The King and the Land Are One
Quizzed about the reason for saving Dumfries House, the Prince of Wales came close to doing the unthinkable and snapping at Alan Titchmarsh. ‘Because I CARE!’ he replied with mock ferocity.
The documentary, ‘Prince Charles: The Royal Restoration’ (ITV, 21:00, 19 May) told the story of Dumfries house, an eighteenth-century Ayrshire mansion saved for the nation through the auspices of Prince Charles. But the prince’s real passion is directed way beyond the house. He believes that the restoration can be made to act as an economic dynamo revitalising the land and the people of the surrounding area and the nearby village of Cumnock.
Titchmarsh did not ask the follow-up question, ‘Why do you care about this project in particular?’. We do not know how HRH would have answered but it seems to me that one reason for his choice of this project is that it is tailor-made for someone whose entire life has been spent in training for the role of king. Denied for the moment the top job, through Dumfries House Charles can act out in microcosm the role of a good and just monarch. Even better, he does not have to be a boring and safe constitutional monarch – we are talking about something much more akin to a king of legend.

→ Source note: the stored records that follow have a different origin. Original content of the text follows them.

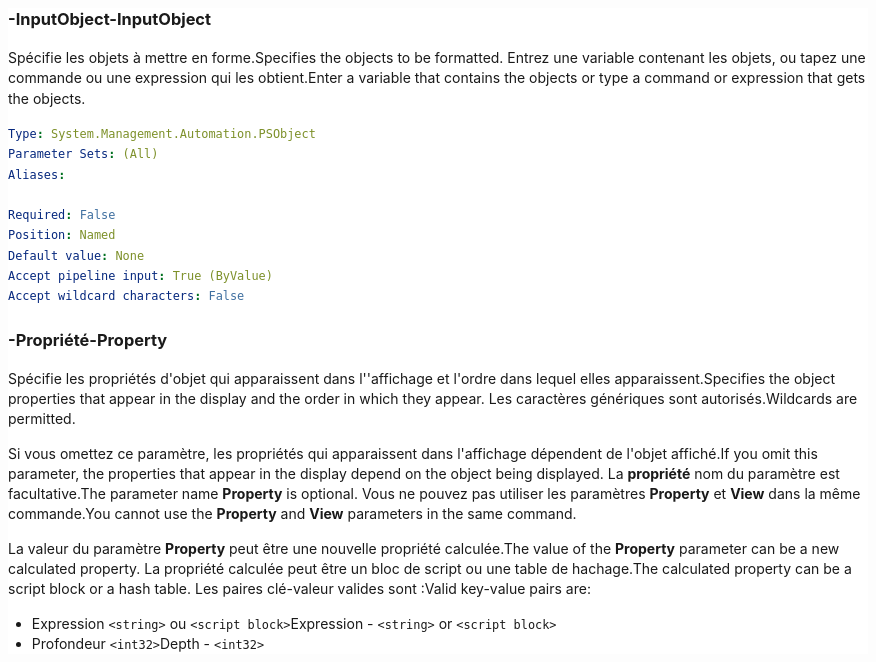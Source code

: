 ### <span data-ttu-id="daa97-148">-InputObject</span><span class="sxs-lookup"><span data-stu-id="daa97-148">-InputObject</span></span>

<span data-ttu-id="daa97-149">Spécifie les objets à mettre en forme.</span><span class="sxs-lookup"><span data-stu-id="daa97-149">Specifies the objects to be formatted.</span></span> <span data-ttu-id="daa97-150">Entrez une variable contenant les objets, ou tapez une commande ou une expression qui les obtient.</span><span class="sxs-lookup"><span data-stu-id="daa97-150">Enter a variable that contains the objects or type a command or expression that gets the objects.</span></span>

```yaml
Type: System.Management.Automation.PSObject
Parameter Sets: (All)
Aliases:

Required: False
Position: Named
Default value: None
Accept pipeline input: True (ByValue)
Accept wildcard characters: False
```

### <span data-ttu-id="daa97-151">-Propriété</span><span class="sxs-lookup"><span data-stu-id="daa97-151">-Property</span></span>

<span data-ttu-id="daa97-152">Spécifie les propriétés d'objet qui apparaissent dans l''affichage et l'ordre dans lequel elles apparaissent.</span><span class="sxs-lookup"><span data-stu-id="daa97-152">Specifies the object properties that appear in the display and the order in which they appear.</span></span>
<span data-ttu-id="daa97-153">Les caractères génériques sont autorisés.</span><span class="sxs-lookup"><span data-stu-id="daa97-153">Wildcards are permitted.</span></span>

<span data-ttu-id="daa97-154">Si vous omettez ce paramètre, les propriétés qui apparaissent dans l'affichage dépendent de l'objet affiché.</span><span class="sxs-lookup"><span data-stu-id="daa97-154">If you omit this parameter, the properties that appear in the display depend on the object being displayed.</span></span> <span data-ttu-id="daa97-155">La **propriété** nom du paramètre est facultative.</span><span class="sxs-lookup"><span data-stu-id="daa97-155">The parameter name **Property** is optional.</span></span> <span data-ttu-id="daa97-156">Vous ne pouvez pas utiliser les paramètres **Property** et **View** dans la même commande.</span><span class="sxs-lookup"><span data-stu-id="daa97-156">You cannot use the **Property** and **View** parameters in the same command.</span></span>

<span data-ttu-id="daa97-157">La valeur du paramètre **Property** peut être une nouvelle propriété calculée.</span><span class="sxs-lookup"><span data-stu-id="daa97-157">The value of the **Property** parameter can be a new calculated property.</span></span> <span data-ttu-id="daa97-158">La propriété calculée peut être un bloc de script ou une table de hachage.</span><span class="sxs-lookup"><span data-stu-id="daa97-158">The calculated property can be a script block or a hash table.</span></span> <span data-ttu-id="daa97-159">Les paires clé-valeur valides sont :</span><span class="sxs-lookup"><span data-stu-id="daa97-159">Valid key-value pairs are:</span></span>

- <span data-ttu-id="daa97-160">Expression `<string>` ou `<script block>`</span><span class="sxs-lookup"><span data-stu-id="daa97-160">Expression - `<string>` or `<script block>`</span></span>
- <span data-ttu-id="daa97-161">Profondeur `<int32>`</span><span class="sxs-lookup"><span data-stu-id="daa97-161">Depth - `<int32>`</span></span>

In the environs of Cumnock at least he can, like King Arthur, struggle to build a just and happy kingdom for all his subjects. Their prosperity is the ultimate goal. A key feature of the project is that it should touch all sections of society locally: restoration work is planned to support local industry; the excellent tea rooms employ only local folk and, at a fund raising dinner hosted by the prince, the visiting super-rich, lately arrived in their private jets, are served their meal by local lads and lasses who were previously unemployed.
Charles cares because a good king is identified with the people: their prosperity is his prosperity or, as the movie Excalibur succinctly puts it, ‘the king and the land are one’. The practical people of Cumnock probably do not care about mythological models of kingship but, after three decades of depression and unemployment, nobody else is offering them very much. If Charles pulls it off he might yet earn, from them at least, the sought-after soubriquet ‘Charles the Good’. He would be very pleased about that.